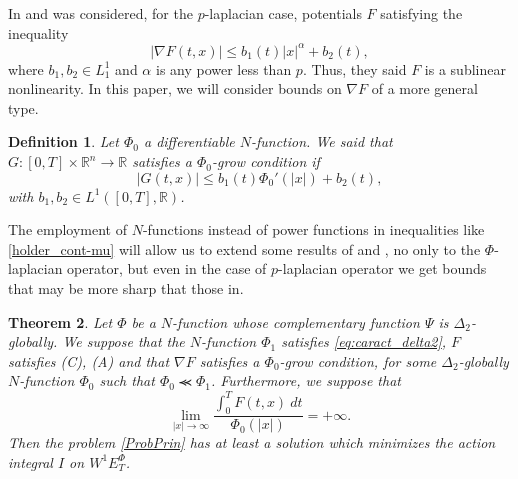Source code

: \documentclass[twoside]{article}
\newtheorem{thm}{Theorem}[section]
\newtheorem{defi}[thm]{Definition}
\theoremstyle{remark}
\newcommand{\ephi}{E^{\Phi}}
\newcommand{\wphie}{W^{1}\ephi}
\newcommand{\rr}{\mathbb{R}}
\renewcommand{\leq}{\leqslant}
\begin{document}
In \cite{tang1998periodic} and \cite{tang2010periodic} was considered, for the $p$-laplacian case, potentials $F$ satisfying the inequality
\[ |\nabla F(t,x)|\leq b_1(t)|x|^{\alpha}+b_2(t),\]
where  $b_1,b_2 \in L^1_1$ and $\alpha$ is any power less than $p$. Thus, they said $F$ is a sublinear nonlinearity. In this paper, we will consider bounds on $\nabla F$ of a more general type.

\begin{defi} Let $\Phi_0$ a differentiable $N$-function. We said that $G:[0,T]\times\rr^n\to\rr$  satisfies a $\Phi_0$-\emph{grow condition} if
\begin{equation}\label{holder_cont-mu}
  \left| G(t,x) \right|\leq b_1(t)\Phi_0'(|x|)+b_2(t),
\end{equation}
with $b_1,b_2 \in L^1([0,T],\rr)$.

\end{defi}
The employment of  $N$-functions instead of power functions in  inequalities like  \eqref{holder_cont-mu}  will allow us to extend some results of   \cite{tang1998periodic} and \cite{tang2010periodic}, no only to the $\Phi$-laplacian operator, but even in the case of  $p$-laplacian operator we get bounds that may be more sharp that those in\cite{tang1998periodic,tang2010periodic}.


\begin{thm}\label{coercitividad-r} Let $\Phi$ be a $N$-function whose complementary function $\Psi$ is $\Delta_2$-globally. We suppose that the $N$-function $\Phi_1$ satisfies \eqref{eq:caract_delta2}, $F$ satisfies (C), (A) and that $\nabla F$ satisfies a $\Phi_0$-grow condition, for some $\Delta_2$-globally $N$-function  $\Phi_0$ such that $\Phi_0\llcurly\Phi_1$.  Furthermore, we suppose that
\begin{equation}\label{eq:propiedad-coercividad-phi0}
\lim_{|x|\to\infty}\frac{\int_{0}^{T}F(t,x)\ dt}{\Phi_0(|x|)}=+\infty.
\end{equation}
Then  the problem \eqref{ProbPrin} has at least a solution which minimizes the action integral $I$ on $\wphie_T$.
\end{thm}
\end{document}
-----
_Your assignment:_
An exact, complete copy of the lines above from the one with "Furthermore, we suppose that" through the one with "integral $I$ on $\wphie_T$." is the whole answer.

_Result below:_
\begin{thm}\label{coercitividad-r} Let $\Phi$ be a $N$-function whose complementary function $\Psi$ is $\Delta_2$-globally. We suppose that the $N$-function $\Phi_1$ satisfies \eqref{eq:caract_delta2}, $F$ satisfies (C), (A) and that $\nabla F$ satisfies a $\Phi_0$-grow condition, for some $\Delta_2$-globally $N$-function  $\Phi_0$ such that $\Phi_0\llcurly\Phi_1$.  Furthermore, we suppose that
\begin{equation}\label{eq:propiedad-coercividad-phi0}
\lim_{|x|\to\infty}\frac{\int_{0}^{T}F(t,x)\ dt}{\Phi_0(|x|)}=+\infty.
\end{equation}
Then  the problem \eqref{ProbPrin} has at least a solution which minimizes the action integral $I$ on $\wphie_T$.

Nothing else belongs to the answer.